Foreign Minister Sigmar Gabriel visited Albania on Monday (17 April). It was both his first official visit and a mediation effort. Albania has paved the way for impressive progress. However, two months ahead of its parliamentary elections, the country is at a political standstill. Parts of the opposition are no longer participating in parliamentary procedures, which means they are blocking urgently needed reforms. This is also having an impact on efforts to draw the country closer to the EU.
An historic opportunity
Remarkable progress has been made in the Western Balkans over the past years. Albania submitted its application for EU membership in 2009, and it has been a candidate country since June 2014. Before accession negotiations can begin, however, reforms must be carried out in a few key areas. Besides the fight against corruption and efforts to strengthen human rights, reforms of the judiciary are particularly important. But these reforms are now far from being implemented.

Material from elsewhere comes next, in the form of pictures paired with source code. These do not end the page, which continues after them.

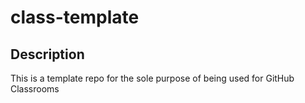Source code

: # class-template
## Description
This is a template repo for the sole purpose of being used for GitHub Classrooms
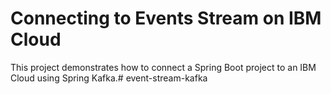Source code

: # Connecting to Events Stream on IBM Cloud

This project demonstrates how to connect a Spring Boot project to an IBM Cloud using Spring Kafka.# event-stream-kafka

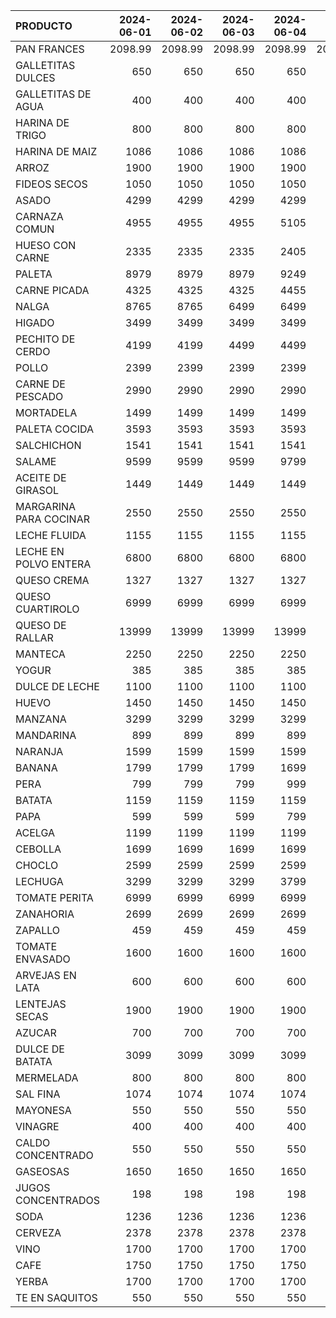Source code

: | PRODUCTO               |   2024-06-01 |   2024-06-02 |   2024-06-03 |   2024-06-04 |   2024-06-05 |   2024-06-06 |   2024-06-07 |   2024-06-08 |   2024-06-09 |   2024-06-10 |   2024-06-11 |   2024-06-12 |   2024-06-13 |   2024-06-14 |   2024-06-15 |   2024-06-16 |   2024-06-17 |   2024-06-18 |   2024-06-19 |   2024-06-20 |   2024-06-21 |   2024-06-22 |   2024-06-23 |   2024-06-24 |   2024-06-25 |   2024-06-26 |   2024-06-27 |   2024-06-28 |   2024-06-29 |   2024-06-30 |
|:-----------------------|-------------:|-------------:|-------------:|-------------:|-------------:|-------------:|-------------:|-------------:|-------------:|-------------:|-------------:|-------------:|-------------:|-------------:|-------------:|-------------:|-------------:|-------------:|-------------:|-------------:|-------------:|-------------:|-------------:|-------------:|-------------:|-------------:|-------------:|-------------:|-------------:|-------------:|
| PAN FRANCES            |      2098.99 |      2098.99 |      2098.99 |      2098.99 |      2098.99 |      2098.99 |      2098.99 |      2098.99 |      2098.99 |      2098.99 |       2199   |     2199     |     2199     |     2199     |     2199     |     2199     |     2199     |     2199     |     2199     |     2199     |     2199     |     2199     |     2199     |     2199     |     2199     |     2199     |     2199     |     2199     |     2199     |     2199     |
| GALLETITAS DULCES      |       650    |       650    |       650    |       650    |       650    |       650    |       650    |       650    |       650    |       650    |        650   |      650     |      650     |      650     |      650     |      650     |      650     |      650     |      650     |      650     |      650     |      650     |      650     |      650     |      650     |      650     |      650     |      650     |      650     |      650     |
| GALLETITAS DE AGUA     |       400    |       400    |       400    |       400    |       400    |       400    |       400    |       450    |       450    |       450    |        450   |      450     |      450     |      450     |      450     |      450     |      450     |      450     |      450     |      450     |      450     |      450     |      450     |      450     |      450     |      450     |      450     |      450     |      450     |      450     |
| HARINA DE TRIGO        |       800    |       800    |       800    |       800    |       800    |       800    |       800    |       800    |       800    |       800    |        800   |      800     |      900     |      900     |      900     |      900     |      900     |      900     |      900     |      900     |      900     |      900     |      900     |      900     |      900     |      900     |      900     |      900     |      900     |      900     |
| HARINA DE MAIZ         |      1086    |      1086    |      1086    |      1086    |      1086    |      1086    |      1086    |      1086    |      1086    |      1086    |       1086   |     1086     |     1086     |     1086     |     1086     |     1086     |     1086     |     1086     |     1086     |     1086     |     1086     |     1086     |     1086     |     1086     |     1086     |     1086     |     1086     |     1086     |     1086     |     1086     |
| ARROZ                  |      1900    |      1900    |      1900    |      1900    |      1500    |      1500    |      1500    |      1500    |      1500    |      1500    |       1500   |     1500     |     1500     |     1500     |     1500     |     1500     |     1500     |     1500     |     1500     |     1500     |     1500     |     1500     |     1500     |     1500     |     1500     |     1440     |     1440     |     1440     |     1440     |     1440     |
| FIDEOS SECOS           |      1050    |      1050    |      1050    |      1050    |      1050    |      1050    |      1050    |      1050    |      1050    |      1050    |       1050   |     1050     |     1050     |     1050     |     1050     |     1050     |     1050     |     1050     |     1050     |     1050     |     1050     |     1050     |     1050     |     1050     |     1050     |     1050     |     1050     |     1050     |     1050     |     1050     |
| ASADO                  |      4299    |      4299    |      4299    |      4299    |      4299    |      4299    |      4299    |      4299    |      4299    |      4299    |       4299   |     4299     |     4299     |     5452.76  |     5452.76  |     5452.76  |     4299     |     4299     |     4299     |     4299     |     4299     |     4299     |     4299     |     4299     |     4299     |     4299     |     4299     |     4299     |     4299     |     4299     |
| CARNAZA COMUN          |      4955    |      4955    |      4955    |      5105    |      5105    |      5105    |      5105    |      5105    |      5105    |      5105    |       5105   |     5105     |     5105     |     5105     |     5105     |     5105     |     5105     |     5105     |     5105     |     5105     |     5105     |     5105     |     5105     |     5105     |     5105     |     5105     |     5105     |     5105     |     5105     |     5105     |
| HUESO CON CARNE        |      2335    |      2335    |      2335    |      2405    |      2405    |      2405    |      2405    |      2405    |      2405    |      2405    |       2405   |     2405     |     2405     |     2405     |     2405     |     2405     |     2405     |     2405     |     2405     |     2405     |     2405     |     2405     |     2405     |     2405     |     2405     |     2405     |     2405     |     2405     |     2405     |     2405     |
| PALETA                 |      8979    |      8979    |      8979    |      9249    |      9249    |      9249    |      9249    |      9249    |      9249    |      9249    |       9249   |     9249     |     9249     |     9249     |     9249     |     9249     |     9249     |     9249     |     9249     |     9249     |     9249     |     9249     |     9249     |     9249     |     9249     |     9249     |     9249     |     9249     |     9249     |     9249     |
| CARNE PICADA           |      4325    |      4325    |      4325    |      4455    |      4455    |      4455    |      4455    |      4455    |      4455    |      4455    |       4455   |     4455     |     4455     |     4455     |     4455     |     4455     |     4455     |     4455     |     4455     |     4455     |     4455     |     4455     |     4455     |     4455     |     4455     |     4455     |     4455     |     4455     |     4455     |     4455     |
| NALGA                  |      8765    |      8765    |      6499    |      6499    |      6499    |      6499    |      9025    |      9025    |      9025    |      9025    |       9025   |     9025     |     9025     |     9025     |     9025     |     9025     |     9025     |     9025     |     9025     |     9025     |     9025     |     9025     |     9025     |     9025     |     9025     |     9025     |     9025     |     9025     |     9025     |     9025     |
| HIGADO                 |      3499    |      3499    |      3499    |      3499    |      3499    |      3499    |      3499    |      3499    |      3499    |      3499    |       3499   |     3499     |     3499     |     3499     |     3499     |     3499     |     3499     |     3499     |     3499     |     3499     |     3499     |     3499     |     3499     |     3499     |     3499     |     3499     |     3499     |     3499     |     3499     |     3499     |
| PECHITO DE CERDO       |      4199    |      4199    |      4499    |      4499    |      4499    |      4499    |      4199    |      4199    |      4199    |      4199    |       4199   |     4199     |     4199     |     4985     |     4985     |     4985     |     4985     |     4985     |     4985     |     4985     |     4985     |     4985     |     4985     |     4985     |     4985     |     4985     |     4985     |     4199     |     4199     |     4199     |
| POLLO                  |      2399    |      2399    |      2399    |      2399    |      2399    |      2399    |      2399    |      2399    |      2399    |      2399    |       2399   |     2399     |     2399     |     2399     |     2399     |     2399     |     1799     |     1799     |     1799     |     2399     |     2399     |     2399     |     2399     |     2399     |     2399     |     2399     |     2399     |     2399     |     2399     |     2399     |
| CARNE DE PESCADO       |      2990    |      2990    |      2990    |      2990    |      2990    |      2990    |      2990    |      2990    |      2990    |      2990    |       2990   |     2990     |     2199.99  |     2990     |     2990     |     2990     |     2990     |     2990     |     2990     |     2990     |     2990     |     2990     |     2990     |     2990     |     2990     |     2990     |     2990     |     2990     |     2990     |     2990     |
| MORTADELA              |      1499    |      1499    |      1499    |      1499    |      1499    |      1499    |      1499    |      1499    |      1499    |      1499    |       1499   |     1499     |     1499     |     1499     |     1499     |     1499     |     1499     |     1499     |     1499     |     1499     |     1499     |     1499     |     1499     |     1499     |     1499     |     1499     |     1499     |     1499     |     1499     |     1499     |
| PALETA COCIDA          |      3593    |      3593    |      3593    |      3593    |      3593    |      3593    |      3593    |      3593    |      3593    |      3593    |       3593   |     3593     |     3593     |     3593     |     3593     |     3593     |     3593     |     3593     |     3593     |     3593     |     3593     |     3593     |     3593     |     3593     |     3593     |     3593     |     3593     |     3593     |     3593     |     3593     |
| SALCHICHON             |      1541    |      1541    |      1541    |      1541    |      1541    |      1541    |      1541    |      1541    |      1541    |      1541    |       1541   |     1541     |     1541     |     1541     |     1541     |     1541     |     1541     |     1541     |     1541     |     1541     |     1541     |     1541     |     1541     |     1541     |     1541     |     1541     |     1541     |     1541     |     1541     |     1541     |
| SALAME                 |      9599    |      9599    |      9599    |      9799    |      9799    |      9799    |      9799    |      9799    |      7839.2  |      7839.2  |       7839.2 |     7839.2   |     7839.2   |     7839.2   |     7839.2   |     7839.2   |     7839.2   |     7839.2   |     7839.2   |     7839.2   |     7839.2   |     7839.2   |     7839.2   |     7839.2   |     7839.2   |     7839.2   |     7839.2   |     7839.2   |     7839.2   |     7839.2   |
| ACEITE DE GIRASOL      |      1449    |      1449    |      1449    |      1449    |      1449    |      1449    |      1449    |      1449    |      1449    |      1449    |       1449   |     1449     |     1449     |     1449     |     1449     |     1449     |     1449     |     1449     |     1449     |     1449     |     1449     |     1449     |     1449     |     1449     |     1449     |     1484     |     1484     |     1484     |     1484     |     1484     |
| MARGARINA PARA COCINAR |      2550    |      2550    |      2550    |      2550    |      2550    |      2550    |      2550    |      2550    |      2550    |      2550    |       2550   |     2550     |     2550     |     2900     |     2900     |     2900     |     2900     |     2900     |     2900     |     2900     |     2900     |     2900     |     2900     |     2900     |     2900     |     2900     |     2900     |     3200     |     3200     |     3200     |
| LECHE FLUIDA           |      1155    |      1155    |      1155    |      1155    |      1155    |      1205    |      1205    |      1205    |      1205    |      1205    |       1205   |     1205     |     1205     |     1205     |     1205     |     1205     |     1205     |     1205     |     1205     |     1205     |     1205     |     1205     |     1205     |     1205     |     1205     |     1205     |     1205     |     1205     |     1205     |     1205     |
| LECHE EN POLVO ENTERA  |      6800    |      6800    |      6800    |      6800    |      6800    |      7000    |      7000    |      7000    |      7000    |      7000    |       7000   |     7000     |     7000     |     7000     |     7000     |     7000     |     7000     |     7000     |     7000     |     7300     |     7300     |     7300     |     7300     |     7300     |     7300     |     7300     |     7300     |     7300     |     7300     |     7300     |
| QUESO CREMA            |      1327    |      1327    |      1327    |      1327    |      1327    |      1327    |      1327    |      1327    |      1327    |      1327    |       1327   |     1327     |     1327     |     1327     |     1327     |     1327     |     1327     |     1327     |     1327     |     1327     |     1327     |     1327     |     1327     |     1327     |     1448     |     1448     |     1448     |     1448     |     1448     |     1448     |
| QUESO CUARTIROLO       |      6999    |      6999    |      6999    |      6999    |      6999    |      6999    |      6999    |      6999    |      6999    |      6999    |       7669   |     7669     |     7669     |     7669     |     7669     |     7669     |     7669     |     7669     |     7669     |     7890     |     7890     |     7890     |     7890     |     7890     |     7890     |     7890     |     7890     |     7890     |     7890     |     7890     |
| QUESO DE RALLAR        |     13999    |     13999    |     13999    |     13999    |     13999    |     13999    |     13999    |     13999    |     13999    |     13999    |      15999   |    15999     |    15999     |    15999     |    15999     |    15999     |    15999     |    15999     |    15999     |    15999     |    15999     |    15999     |    15999     |    15999     |    15999     |    15999     |    15999     |    15999     |    15999     |    15999     |
| MANTECA                |      2250    |      2250    |      2250    |      2250    |      2250    |      2250    |      2250    |      2250    |      2250    |      2250    |       2250   |     2250     |     2250     |     2250     |     2250     |     2250     |     2250     |     2250     |     2250     |     2250     |     2250     |     2250     |     2250     |     2250     |     2250     |     2250     |     2250     |     2250     |     2250     |     2250     |
| YOGUR                  |       385    |       385    |       385    |       385    |       385    |       385    |       385    |       385    |       385    |       385    |        385   |      582.029 |      582.029 |      582.029 |      582.029 |      582.029 |      582.029 |      582.029 |      582.029 |      582.029 |      582.029 |      582.029 |      582.029 |      582.029 |      582.029 |      339.706 |      339.706 |      339.706 |      339.706 |      339.706 |
| DULCE DE LECHE         |      1100    |      1100    |      1100    |      1100    |      1100    |      1250    |      1250    |      1250    |      1250    |      1250    |       1250   |     1250     |     1250     |     1250     |     1250     |     1250     |     1250     |     1250     |     1250     |     1700     |     1700     |     1700     |     1700     |     1700     |     1700     |     1700     |     1850     |     1850     |     1850     |     1850     |
| HUEVO                  |      1450    |      1450    |      1450    |      1450    |      1450    |      1450    |      1450    |      1450    |      1450    |      1450    |       1450   |     1450     |     1450     |     1450     |     1450     |     1450     |     1450     |     1450     |     1450     |     1450     |     1450     |     1450     |     1450     |     1450     |     1450     |     1450     |     1450     |     1450     |     1450     |     1450     |
| MANZANA                |      3299    |      3299    |      3299    |      3299    |      3299    |      3299    |      3299    |      3299    |      3299    |      3299    |       3299   |     3299     |     3299     |     2910.65  |     2910.65  |     2910.65  |     2910.65  |     2910.65  |     2910.65  |     2910.65  |     2910.65  |     2910.65  |     2910.65  |     2910.65  |     2910.65  |     2910.65  |     2910.65  |     2151.02  |     2151.02  |     2151.02  |
| MANDARINA              |       899    |       899    |       899    |       899    |       899    |       899    |       899    |       899    |       899    |       899    |        899   |      899     |      899     |      799     |      799     |      799     |      799     |      799     |      799     |      799     |      799     |      799     |      799     |      799     |      799     |      799     |      799     |      799     |      799     |      799     |
| NARANJA                |      1599    |      1599    |      1599    |      1599    |      1599    |      1599    |      2499    |      1599    |      1599    |      2499    |       1299   |     1299     |     1299     |      999     |      999     |      999     |      999     |      999     |      999     |      999     |      949     |      949     |      949     |      949     |      949     |      949     |      899     |      899     |      899     |      899     |
| BANANA                 |      1799    |      1799    |      1799    |      1699    |      1699    |      1699    |      1699    |      1699    |      1699    |      1699    |       1799   |     1799     |     1799     |     1799     |     1799     |     1799     |     1799     |     1799     |     1799     |     1999     |     1999     |     1999     |     1999     |     1999     |     1999     |     1999     |     2499     |     2499     |     2499     |     2499     |
| PERA                   |       799    |       799    |       799    |       999    |       999    |       999    |       999    |       999    |       999    |       999    |        999   |      999     |      999     |      999     |      999     |      999     |      999     |      999     |      999     |      999     |      999     |      999     |      999     |      999     |      999     |      999     |      999     |      999     |      999     |      999     |
| BATATA                 |      1159    |      1159    |      1159    |      1159    |      1199    |      1199    |      1199    |      1199    |      1199    |      1199    |       1199   |     1199     |     1199     |     1199     |     1199     |     1199     |     1199     |     1199     |     1199     |     1199     |     1199     |     1199     |     1199     |     1199     |     1199     |     1199     |     1199     |     1199     |     1199     |     1199     |
| PAPA                   |       599    |       599    |       599    |       799    |       799    |       799    |       799    |       799    |       799    |       799    |        799   |      799     |      799     |      799     |      799     |      799     |      799     |      799     |      899     |      899     |      899     |      899     |      899     |      899     |      899     |      899     |      899     |      899     |      899     |      899     |
| ACELGA                 |      1199    |      1199    |      1199    |      1199    |      1199    |      1199    |      1199    |      1199    |      1199    |      1199    |       1199   |     1199     |     1199     |     1199     |     1199     |     1199     |     1199     |     1199     |     1199     |     1199     |     1199     |     1199     |     1199     |     1199     |     1199     |     1199     |     1199     |     1199     |     1199     |     1199     |
| CEBOLLA                |      1699    |      1699    |      1699    |      1699    |      1699    |      1699    |      1699    |      1699    |      1699    |      1699    |       1699   |     1699     |     1699     |     1199     |     1199     |     1199     |     1199     |     1199     |     1199     |     1199     |     1799     |     1799     |     1799     |     1799     |     1899     |     1899     |     1899     |     1899     |     1899     |     1899     |
| CHOCLO                 |      2599    |      2599    |      2599    |      2599    |      2599    |      2599    |      2599    |      2599    |      2599    |      2599    |       2599   |     2599     |     2599     |     2599     |     2599     |     2599     |     2599     |     1999     |     1999     |     1999     |     1999     |     1899     |     1899     |     1799     |     1499     |     1499     |     1499     |     1499     |     1499     |     1499     |
| LECHUGA                |      3299    |      3299    |      3299    |      3799    |      3799    |      3799    |      3899    |      3899    |      3899    |      2999    |       2999   |     2999     |     2999     |     3799     |     3799     |     3799     |     3899     |     3699     |     3699     |     3699     |     3699     |     3499     |     3499     |     3699     |     3699     |     3899     |     3899     |     3999     |     3999     |     3999     |
| TOMATE PERITA          |      6999    |      6999    |      6999    |      6999    |      6999    |      6999    |      6999    |      6999    |      6999    |      6999    |       6599   |     6599     |     5999     |     5999     |     5999     |     5999     |     5999     |     4999     |     4999     |     4299     |     4299     |     3299     |     3299     |     3299     |     2499     |     2499     |     2499     |     1999     |     1999     |     1999     |
| ZANAHORIA              |      2699    |      2699    |      2699    |      2699    |      2699    |      2699    |      2699    |      2699    |      2699    |      2699    |       2799   |     2799     |     2799     |     2799     |     2799     |     2799     |     2799     |     2799     |     2799     |     2799     |     3014.47  |     3014.47  |     3014.47  |     3014.47  |     3014.47  |     3014.47  |     3014.47  |     3014.47  |     3014.47  |     3014.47  |
| ZAPALLO                |       459    |       459    |       459    |       459    |       459    |       459    |       459    |       459    |       459    |       459    |        459   |      459     |      459     |      459     |      459     |      459     |      459     |      459     |      459     |      329     |      329     |      329     |      329     |      459     |      459     |      459     |      459     |      329     |      329     |      329     |
| TOMATE ENVASADO        |      1600    |      1600    |      1600    |      1600    |      1600    |      1700    |      1700    |      1700    |      1700    |      1700    |       1700   |     1700     |     1700     |     1700     |     1700     |     1700     |     1700     |     1700     |     1700     |     1800     |     1800     |     1800     |     1800     |     1800     |     1800     |     1800     |     1800     |     1800     |     1800     |     1800     |
| ARVEJAS EN LATA        |       600    |       600    |       600    |       600    |       600    |       600    |       600    |       600    |       600    |       600    |        600   |      600     |      600     |      600     |      600     |      600     |      600     |      600     |      600     |      600     |      600     |      600     |      600     |      600     |      600     |      600     |      600     |      600     |      600     |      600     |
| LENTEJAS SECAS         |      1900    |      1900    |      1900    |      1900    |      1900    |      1900    |      1900    |      1900    |      1900    |      1900    |       1900   |     1900     |     1900     |     1900     |     1900     |     1900     |     1900     |     1900     |     1900     |     1900     |     1900     |     1900     |     1900     |     1900     |     1900     |     1900     |     1900     |     1900     |     1900     |     1900     |
| AZUCAR                 |       700    |       700    |       700    |       700    |       700    |       750    |       750    |       750    |       750    |       750    |        750   |      750     |      750     |      750     |      750     |      750     |      750     |      750     |      750     |      750     |      750     |      750     |      750     |      750     |      750     |      750     |      750     |      750     |      750     |      750     |
| DULCE DE BATATA        |      3099    |      3099    |      3099    |      3099    |      3199    |      3199    |      3199    |      3199    |      3199    |      3199    |       3199   |     3199     |     3199     |     3199     |     3199     |     3199     |     3199     |     3199     |     3199     |     3199     |     3199     |     3199     |     3199     |     3199     |     3199     |     3199     |     3199     |     3199     |     3199     |     3199     |
| MERMELADA              |       800    |       800    |       800    |       800    |       800    |       800    |       800    |       800    |       800    |       800    |        800   |      800     |      800     |      800     |      800     |      800     |      800     |      800     |      800     |      800     |      800     |      800     |      800     |      800     |      800     |      800     |      800     |      800     |      800     |      800     |
| SAL FINA               |      1074    |      1074    |      1074    |      1074    |      1074    |      1074    |      1074    |      1074    |      1074    |      1074    |       1074   |     1110     |     1110     |     1110     |     1110     |     1110     |     1110     |     1110     |     1110     |     1110     |     1110     |     1110     |     1110     |     1110     |     1110     |     1110     |     1110     |     1110     |     1110     |     1110     |
| MAYONESA               |       550    |       550    |       550    |       550    |       550    |       550    |       550    |       550    |       550    |       550    |        550   |      550     |      550     |      550     |      550     |      550     |      550     |      550     |      550     |      550     |      550     |      550     |      550     |      550     |      550     |      550     |      550     |      550     |      550     |      550     |
| VINAGRE                |       400    |       400    |       400    |       400    |       400    |       450    |       450    |       450    |       450    |       450    |        450   |      450     |      450     |      450     |      450     |      450     |      450     |      450     |      450     |      700     |      700     |      700     |      700     |      700     |      700     |      700     |      700     |      700     |      700     |      700     |
| CALDO CONCENTRADO      |       550    |       550    |       550    |       550    |       550    |       700    |       700    |       700    |       700    |       700    |        700   |      700     |      700     |      700     |      700     |      700     |      700     |      700     |      700     |      700     |      700     |      700     |      700     |      700     |      700     |      700     |      700     |      700     |      700     |      700     |
| GASEOSAS               |      1650    |      1650    |      1650    |      1650    |      1650    |      1650    |      1650    |      1650    |      1650    |      1650    |       1650   |     1650     |     1650     |     1650     |     1650     |     1650     |     1650     |     1650     |     1650     |     1650     |     1650     |     1650     |     1650     |     1650     |     1650     |     1650     |     1650     |     1650     |     1650     |     1650     |
| JUGOS CONCENTRADOS     |       198    |       198    |       198    |       198    |       198    |       198    |       198    |       198    |       197    |       197    |        197   |      195     |      195     |      195     |      195     |      195     |      195     |      195     |      195     |      195     |      195     |      195     |      195     |      195     |      195     |      195     |      195     |      195     |      195     |      195     |
| SODA                   |      1236    |      1236    |      1236    |      1236    |      1236    |      1236    |      1236    |      1236    |      1300    |      1300    |       1300   |     1300     |     1300     |     1300     |     1300     |     1300     |     1300     |     1300     |     1300     |     1300     |     1300     |     1300     |     1300     |     1300     |     1300     |     1300     |     1300     |     1300     |     1300     |     1300     |
| CERVEZA                |      2378    |      2378    |      2378    |      2378    |      2378    |      2378    |      2378    |      2378    |      2378    |      2378    |       2378   |     2378     |     2378     |     2378     |     2378     |     2378     |     2378     |     2378     |     2378     |     2378     |     2378     |     2378     |     2378     |     2378     |     2378     |     2378     |     2378     |     2378     |     2378     |     2378     |
| VINO                   |      1700    |      1700    |      1700    |      1700    |      1700    |      1700    |      1700    |      1700    |      1700    |      1700    |       1700   |     1700     |     1700     |     1700     |     1700     |     1700     |     1700     |     1700     |     1700     |     1700     |     1700     |     1700     |     1700     |     1700     |     1700     |     1700     |     1700     |     1700     |     1700     |     1700     |
| CAFE                   |      1750    |      1750    |      1750    |      1750    |      1750    |      1850    |      1850    |      1850    |      1850    |      1850    |       1850   |     1850     |     1850     |     1850     |     1850     |     1850     |     1850     |     1850     |     1850     |     1900     |     1900     |     1900     |     1900     |     1900     |     1900     |     1900     |     1900     |     1900     |     1900     |     1900     |
| YERBA                  |      1700    |      1700    |      1700    |      1700    |      1700    |      1700    |      1700    |      1700    |      1700    |      1700    |       1700   |     1700     |     1700     |     1700     |     1700     |     1700     |     1700     |     1700     |     1700     |     1700     |     1700     |     1700     |     1700     |     1700     |     1700     |     1700     |     1700     |     1700     |     1700     |     1700     |
| TE EN SAQUITOS         |       550    |       550    |       550    |       550    |       550    |       600    |       600    |       600    |       600    |       600    |        600   |      600     |      600     |      600     |      600     |      600     |      600     |      600     |      600     |      650     |      650     |      650     |      650     |      650     |      650     |      650     |      650     |      650     |      650     |      650     |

Ahead of the parliamentary elections scheduled for 18 June, the opposition has decided to institute a parliamentary boycott. This is putting a halt to the reform process, as well as blocking further steps towards the EU.
Judiciary reforms are vital
On Monday, during his first official visit as Foreign Minister, Sigmar Gabriel wanted to gain a first-hand impression of the current situation. In addition to his meetings with Edi Rama, Prime Minister of the Republic of Albania, and with his counterpart Ditmir Bushati, Gabriel also met with Lulzim Xhelal Basha, leader of the opposition and Chairman of the Democratic Party. Sigmar Gabriel used this opportunity to urge the opposition to end its parliamentary boycott and re-engage in the political process.
Any continuation of the opposition’s destructive boycott would jeopardise the progress Albania has made, as well as its steps toward the EU, the German Foreign Minister said. “Refocusing attention on the well-being of the people must again be the top priority. Political selfishness is not helpful in this regard.” He added that judiciary reform and progress in the remaining four key areas were vital for drawing closer to the EU.
Germany wants to continue to support Albania as it develops its democratic and rule-of-law structures and moves towards stability and prosperity. During his talks, the Foreign Minister emphasised that “the road to the EU will remain open if you opt for progress and reform instead of division and standing still.”